Task:
Check every line of the data below for the word "While". Copy the ones that have it.

Data for analysis:
------------------------------------------------------------

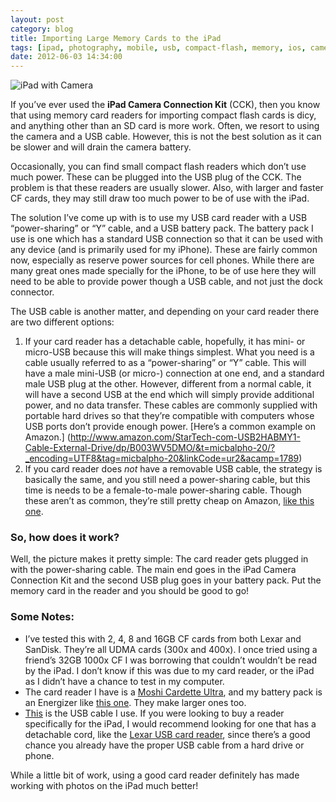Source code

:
 ```yaml
---
layout: post
category: blog
title: Importing Large Memory Cards to the iPad
tags: [ipad, photography, mobile, usb, compact-flash, memory, ios, camera, import, aperture, iphoto]
date: 2012-06-03 14:34:00
---
```


![iPad with Camera](http://media.tumblr.com/tumblr_m522lv2XO31qjg6k8.jpg)


If you’ve ever used the **iPad Camera Connection Kit** (CCK), then you know that using memory card readers for importing compact flash cards is dicy, and anything other than an SD card is more work. Often, we resort to using the camera and a USB cable. However, this is not the best solution as it can be slower and will drain the camera battery.


Occasionally, you can find small compact flash readers which don’t use much power. These can be plugged into the USB plug of the CCK. The problem is that these readers are usually slower. Also, with larger and faster CF cards, they may still draw too much power to be of use with the iPad.

<!-- more -->

The solution I’ve come up with is to use my USB card reader with a USB “power-sharing” or “Y” cable, and a USB battery pack. The battery pack I use is one which has a standard USB connection so that it can be used with any device (and is primarily used for my iPhone). These are fairly common now, especially as reserve power sources for cell phones. While there are many great ones made specially for the iPhone, to be of use here they will need to be able to provide power though a USB cable, and not just the dock connector.


The USB cable is another matter, and depending on your card reader there are two different options:

1. If your card reader has a detachable cable, hopefully, it has mini- or micro-USB because this will make things simplest. What you need is a cable usually referred to as a “power-sharing” or “Y” cable. This will have a male mini-USB (or micro-) connection at one end, and a standard male USB plug at the other. However, different from a normal cable, it will have a second USB at the end which will simply provide additional power, and no data transfer. These cables are commonly supplied with portable hard drives so that they’re compatible with computers whose USB ports don’t provide enough power. [Here’s a common example on Amazon.] (http://www.amazon.com/StarTech-com-USB2HABMY1-Cable-External-Drive/dp/B003WV5DMO/&t=micbalpho-20/?_encoding=UTF8&tag=micbalpho-20&linkCode=ur2&acamp=1789)
2. If you card reader does <em>not</em> have a removable USB cable, the strategy is basically the same, and you still need a power-sharing cable, but this time is needs to be a female-to-male power-sharing cable. Though these aren’t as common, they’re still pretty cheap on Amazon, [like this one](http://www.amazon.com/gp/product/B0041CFFBM/&t=micbalpho-20/?ie=UTF8&tag=micbalpho-20&amp;linkCode=ur2&).

### So, how does it work? ###

Well, the picture makes it pretty simple: The card reader gets plugged in with the power-sharing cable. The main end goes in the iPad Camera Connection Kit and the second USB plug goes in your battery pack. Put the memory card in the reader and you should be good to go!


### Some Notes: ###

* I’ve tested this with 2, 4, 8 and 16GB CF cards from both Lexar and SanDisk. They’re all UDMA cards (300x and 400x). I once tried using a friend’s 32GB 1000x CF I was borrowing that couldn’t wouldn’t be read by the iPad. I don’t know if this was due to my card reader, or the iPad as I didn’t have a chance to test in my computer.
* The card reader I have is a [Moshi Cardette Ultra](http://www.amazon.com/Cardette-Media-Card-Reader-Black/dp/B000XPAG6K/&amp;t=micbalpho20/?_encoding=UTF8&amp;tag=micbalpho-20&amp;linkCode=ur2&amp;camp=1789&amp;creative=9325), and my battery pack is an Energizer like [this one](http://www.amazon.com/Energizer-XP2000-Universal-Rechargeable-Power/dp/B0029U2WWI/&amp;t=micbalpho-20/?_encoding=UTF8&amp;tag=micbalpho-20&amp;linkCode=ur2&amp;camp=1789&amp;creative=9325). They make larger ones too.
* [This](http://www.amazon.com/gp/product/B0041CFFBM/&amp;t=micbalpho-20/?ie=UTF8&amp;tag=micbalpho-20&amp;linkCode=ur2&amp;camp=1789&amp;creative=9325) is the USB cable I use. If you were looking to buy a reader specifically for the iPad, I would recommend looking for one that has a detachable cord, like the [Lexar USB card reader](http://www.amazon.com/Lexar-Media-Reader-Professional-LRW307URBNA/dp/B007FEFQDA/&amp;t=micbalpho-20/?_encoding=UTF8&amp;tag=micbalpho-20&amp;linkCode=ur2&amp;camp=1789&amp;creative=9325), since there’s a good chance you already have the proper USB cable from a hard drive or phone.


While a little bit of work, using a good card reader definitely has made working with photos on the iPad much better!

------------------------------------------------------------

Response to the task:
The solution I’ve come up with is to use my USB card reader with a USB “power-sharing” or “Y” cable, and a USB battery pack. The battery pack I use is one which has a standard USB connection so that it can be used with any device (and is primarily used for my iPhone). These are fairly common now, especially as reserve power sources for cell phones. While there are many great ones made specially for the iPhone, to be of use here they will need to be able to provide power though a USB cable, and not just the dock connector.
While a little bit of work, using a good card reader definitely has made working with photos on the iPad much better!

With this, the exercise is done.